Turkish Vaccination Data

This is a little project I did to learn a bit of data science and Juptyer notebooks. It takes a CSV file of vaccination data from the Turkish government and outputs a few graphs. The data is from Kaggle The data came in the format of an SQL database backup with +3 million rows, so I had to restore it, get numbers from, then convert those numbers to a CSV file (download)

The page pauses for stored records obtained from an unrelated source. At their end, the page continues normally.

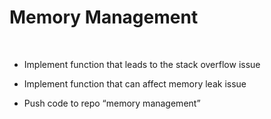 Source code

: # Memory Management
​
+ Implement function that leads to the stack overflow issue​

+ Implement function that can affect memory leak issue​​

+ Push code to repo “memory management” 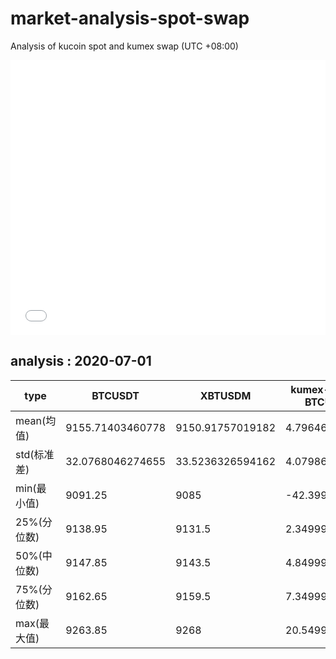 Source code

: # market-analysis-spot-swap
Analysis of kucoin spot and kumex swap (UTC +08:00)

<iframe width="100%" height="440" src="./data.html" frameborder="no" border="0" scrolling="no"></iframe>

## analysis : 2020-07-01

type | BTCUSDT | XBTUSDM | kumex-XBTUSDM-BTCUSDT_arb
---|---|---|---
mean(均值) | 9155.71403460778 | 9150.91757019182 | 4.79646442183678
std(标准差) | 32.0768046274655 | 33.5236326594162 | 4.07986353271521
min(最小值) | 9091.25 | 9085 | -42.3999999999996
25%(分位数) | 9138.95 | 9131.5 | 2.34999999999855
50%(中位数) | 9147.85 | 9143.5 | 4.84999999999854
75%(分位数) | 9162.65 | 9159.5 | 7.34999999999854
max(最大值) | 9263.85 | 9268 | 20.5499999999993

I did this by using the Pandas library in python, which required the file to be imported
as a DataFrame data = pd.read_csv(path)
, then I calculated the total doses,
percentages and other data by using commands like
data["diffOfDose"] = data["1DOSE"] - data["2DOSE"]
Then I plotted the data in a Juptyer notebook, using the plotly library, which, after some headaches with
other
libraries, I found to be the best.
I wanted to create a chotopleth map of the percentages for each county, which required the geojson data of
turkey.
After some searching, I found the data in this GitHub
repo.
The code I use for generating the map is:
def makeMap(value, colorrange, labelName):
geojsonlink = "https://raw.githubusercontent.com/alpers/Turkey-Maps-GeoJSON/master/tr-cities.json"
with urlopen(geojsonlink) as response:
cities = json.load(response)
fig = px.choropleth(data,
geojson=cities,
color=value,
locations="CITY",
featureidkey="properties.name",
range_color=colorrange,
labels={"CITY" :"City", value: labelName},
color_continuous_scale="tempo") #matter algae
fig.update_layout(margin={"r":0,"t":0,"l":0,"b":0})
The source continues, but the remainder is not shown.